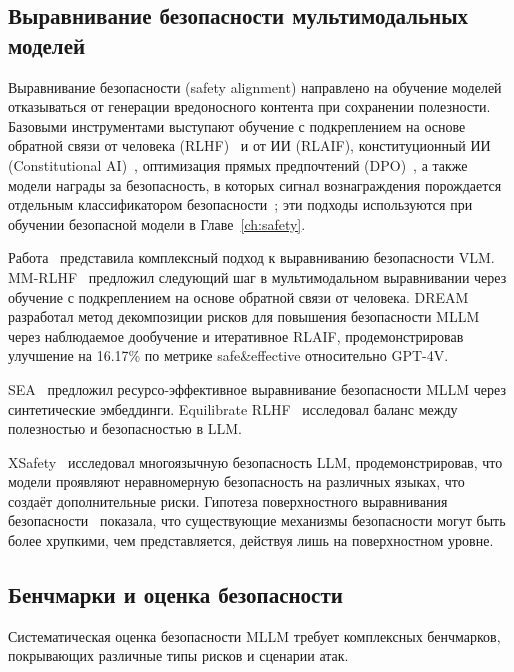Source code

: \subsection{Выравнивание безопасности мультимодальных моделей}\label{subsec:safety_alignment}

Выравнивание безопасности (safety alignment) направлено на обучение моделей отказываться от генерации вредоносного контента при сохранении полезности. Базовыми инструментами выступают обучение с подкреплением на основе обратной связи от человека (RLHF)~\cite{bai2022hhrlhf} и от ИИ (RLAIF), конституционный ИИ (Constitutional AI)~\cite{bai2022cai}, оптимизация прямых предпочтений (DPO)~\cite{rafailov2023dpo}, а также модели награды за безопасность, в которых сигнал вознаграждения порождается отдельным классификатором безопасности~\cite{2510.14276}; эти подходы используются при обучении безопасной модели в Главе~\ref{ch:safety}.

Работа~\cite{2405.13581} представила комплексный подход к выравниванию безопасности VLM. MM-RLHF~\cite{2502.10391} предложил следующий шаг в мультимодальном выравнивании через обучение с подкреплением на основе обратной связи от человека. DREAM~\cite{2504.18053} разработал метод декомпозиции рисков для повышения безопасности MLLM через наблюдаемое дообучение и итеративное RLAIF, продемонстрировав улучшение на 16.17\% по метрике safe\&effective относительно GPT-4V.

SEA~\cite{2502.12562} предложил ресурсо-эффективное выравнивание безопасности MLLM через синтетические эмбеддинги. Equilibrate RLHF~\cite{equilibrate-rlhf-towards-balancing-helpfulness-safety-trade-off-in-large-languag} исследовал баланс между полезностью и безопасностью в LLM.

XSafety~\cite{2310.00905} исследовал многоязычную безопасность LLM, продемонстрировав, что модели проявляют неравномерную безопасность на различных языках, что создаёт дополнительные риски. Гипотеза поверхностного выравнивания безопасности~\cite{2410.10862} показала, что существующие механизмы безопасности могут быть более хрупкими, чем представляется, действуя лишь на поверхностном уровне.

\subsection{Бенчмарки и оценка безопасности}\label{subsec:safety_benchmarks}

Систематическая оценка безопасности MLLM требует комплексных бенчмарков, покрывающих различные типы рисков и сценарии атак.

=-=-=

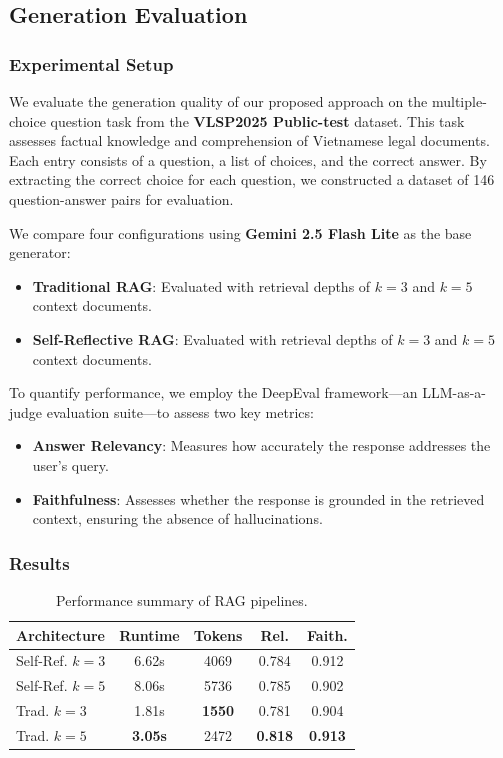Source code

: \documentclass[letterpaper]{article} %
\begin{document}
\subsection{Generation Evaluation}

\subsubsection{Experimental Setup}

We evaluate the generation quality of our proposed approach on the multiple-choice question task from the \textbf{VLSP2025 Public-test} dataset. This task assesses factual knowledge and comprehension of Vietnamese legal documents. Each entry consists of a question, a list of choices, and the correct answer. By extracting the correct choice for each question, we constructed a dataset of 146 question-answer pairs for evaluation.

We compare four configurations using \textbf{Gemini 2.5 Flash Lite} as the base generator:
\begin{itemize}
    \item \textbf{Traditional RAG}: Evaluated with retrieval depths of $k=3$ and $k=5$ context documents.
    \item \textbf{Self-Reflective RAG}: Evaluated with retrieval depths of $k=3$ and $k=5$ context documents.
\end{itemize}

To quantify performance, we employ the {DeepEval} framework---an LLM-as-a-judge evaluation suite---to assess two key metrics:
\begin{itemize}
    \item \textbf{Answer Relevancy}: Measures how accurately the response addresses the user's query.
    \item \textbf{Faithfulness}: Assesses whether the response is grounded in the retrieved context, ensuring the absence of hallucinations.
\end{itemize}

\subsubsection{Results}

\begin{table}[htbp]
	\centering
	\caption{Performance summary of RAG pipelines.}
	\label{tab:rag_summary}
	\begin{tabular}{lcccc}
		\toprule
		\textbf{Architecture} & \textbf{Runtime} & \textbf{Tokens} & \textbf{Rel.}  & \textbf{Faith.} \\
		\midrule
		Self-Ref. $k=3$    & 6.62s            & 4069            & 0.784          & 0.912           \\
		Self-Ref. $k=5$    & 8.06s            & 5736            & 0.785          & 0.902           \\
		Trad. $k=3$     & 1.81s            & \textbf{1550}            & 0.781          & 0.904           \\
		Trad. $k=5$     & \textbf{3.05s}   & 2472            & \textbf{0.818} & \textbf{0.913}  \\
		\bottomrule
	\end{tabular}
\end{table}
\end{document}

=-=-=

Whenever the word "Evaluated" occurs in a line of the records, that line counts once; state the total alone.

2